A historic photograph of three Rebel prisoners at Gettysburg has long been a familiar icon of the Civil War. Yet we have wondered whatever became of those three soldiers, their identities seemingly lost forever. Inspired by their images captured by an unknown photographer, Three Rogues in Gettysburg is the story of three such prisoners who pose before a box camera while eluding their Yankee captors. Each will make his own discreet departure from the battle-scarred town, but not before first encountering Hannah Strumn, a forsaken Quaker mother of two young sons, Seth 12 and Jonathan 3.
What begins with a charitable cup of water will develop into a prolonged stay for the wayfarer named Vergil. The chemistry between him and the wary Hannah grows fonder with each event-filled day on the Strumn farm. Both have secrets which neither wishes to divulge in spite of circumstances that beg for explanations. Hannah is curious to know something about the dead Yankee whose diary Vergil has placed in her care. Vergil, however, desperately would like to know more about the prize horses the family keeps hidden on the property. There is also the question of Hannah’s marital state—where is the man-of-the-house whom she refers to as Jeduthun, or Mr. Strumn?

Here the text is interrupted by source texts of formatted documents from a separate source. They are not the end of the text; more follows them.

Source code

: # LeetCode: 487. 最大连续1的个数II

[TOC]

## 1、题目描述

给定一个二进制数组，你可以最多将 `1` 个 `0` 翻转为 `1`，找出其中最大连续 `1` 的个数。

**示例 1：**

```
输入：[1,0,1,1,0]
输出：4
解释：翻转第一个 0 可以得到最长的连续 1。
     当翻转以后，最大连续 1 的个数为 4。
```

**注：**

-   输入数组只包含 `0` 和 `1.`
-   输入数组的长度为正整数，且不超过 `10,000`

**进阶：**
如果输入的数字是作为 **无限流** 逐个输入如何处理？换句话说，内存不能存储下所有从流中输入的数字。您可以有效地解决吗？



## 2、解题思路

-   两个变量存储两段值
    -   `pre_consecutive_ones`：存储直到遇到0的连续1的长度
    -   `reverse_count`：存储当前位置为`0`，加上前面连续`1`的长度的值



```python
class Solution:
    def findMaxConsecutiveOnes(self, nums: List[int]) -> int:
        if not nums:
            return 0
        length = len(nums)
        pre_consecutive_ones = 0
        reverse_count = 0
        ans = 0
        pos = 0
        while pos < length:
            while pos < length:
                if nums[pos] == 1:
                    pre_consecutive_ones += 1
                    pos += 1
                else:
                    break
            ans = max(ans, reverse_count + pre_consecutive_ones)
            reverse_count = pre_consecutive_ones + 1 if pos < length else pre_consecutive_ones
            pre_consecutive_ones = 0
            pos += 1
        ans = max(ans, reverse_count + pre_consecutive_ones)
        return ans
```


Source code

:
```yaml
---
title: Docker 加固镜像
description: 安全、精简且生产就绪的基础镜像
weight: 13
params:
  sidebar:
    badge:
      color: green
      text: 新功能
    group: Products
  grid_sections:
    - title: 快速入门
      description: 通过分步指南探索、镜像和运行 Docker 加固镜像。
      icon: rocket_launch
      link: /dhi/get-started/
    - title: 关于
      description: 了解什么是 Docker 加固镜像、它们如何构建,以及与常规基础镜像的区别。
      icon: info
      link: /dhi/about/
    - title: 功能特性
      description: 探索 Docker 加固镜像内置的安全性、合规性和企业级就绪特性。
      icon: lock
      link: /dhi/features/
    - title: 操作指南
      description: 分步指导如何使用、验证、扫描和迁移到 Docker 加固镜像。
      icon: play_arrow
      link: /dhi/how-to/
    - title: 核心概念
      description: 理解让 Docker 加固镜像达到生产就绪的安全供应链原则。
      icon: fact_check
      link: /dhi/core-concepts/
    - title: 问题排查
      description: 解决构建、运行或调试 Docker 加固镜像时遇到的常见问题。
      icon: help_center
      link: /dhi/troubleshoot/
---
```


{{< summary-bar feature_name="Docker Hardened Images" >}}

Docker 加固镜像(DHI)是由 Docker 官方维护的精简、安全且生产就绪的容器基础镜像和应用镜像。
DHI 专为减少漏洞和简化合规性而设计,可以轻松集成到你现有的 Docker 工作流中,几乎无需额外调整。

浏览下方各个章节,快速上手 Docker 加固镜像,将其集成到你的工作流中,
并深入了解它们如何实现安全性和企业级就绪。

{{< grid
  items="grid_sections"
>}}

Inadvertently Vergil will gleam information from young Jonathan, who happens to mention the nocturnal comings and goings of black people to the house. Vergil surmises that Hannah’s domicile is a mercy station on the Underground Railroad. He will become the family guardian when he fatally fends off a devious Yankee sheriff, who assaults Hannah and threatens to arrest her for aiding the enemy and harboring slaves. Later, with Seth’s help, Vergil will set a trap for a despicable slave owner who arrives, with two baying hounds, to reclaim his fleet-footed property. In the end, Vergil, his thirst quenched and wearing a new suit of clothes sewn by Hannah, rides away on a gleaming black steed. He carries with him provisions from Hannah’s pantry—as well as a piece of her heart and the promise to return.
An epilogue, written in the first-person alleging to be a descendant of Vergil, lends the fiction a sense of reality while exploring themes of ancestry and lost personal identity. For families of Civil War soldiers, news of the death of a family member was heart-wrenching. Worse still, however, was to have never learned the fate of a missing loved one.
ABOUT THE AUTHOR:
James G. Barber is a historian and curator at the Smithsonian National Portrait Gallery. His research interests include the portraiture of the Jacksonian and Civil War eras, and the American presidency. He is the project coordinator for the Smithsonian’s popular Civil War Web site, CivilWar@Smithsonian. In observance of the Civil War’s 150th anniversary, he was an editorial consultant for two Smithsonian books, The Civil War: A Visual History(DK, 2011), and Smithsonian Civil War: Inside the National Collection (Smithsonian, 2013). He is the curator of the Portrait Gallery’s TIME magazine collection of more than 2,000 works of original cover art.
Barber was born in Washington, DC, and is a life-long Alexandrian. With family roots in Carlisle and New Cumberland, Pennsylvania, his early memories include car trips passing through Pickett’s charge on the Emmitsburg Road.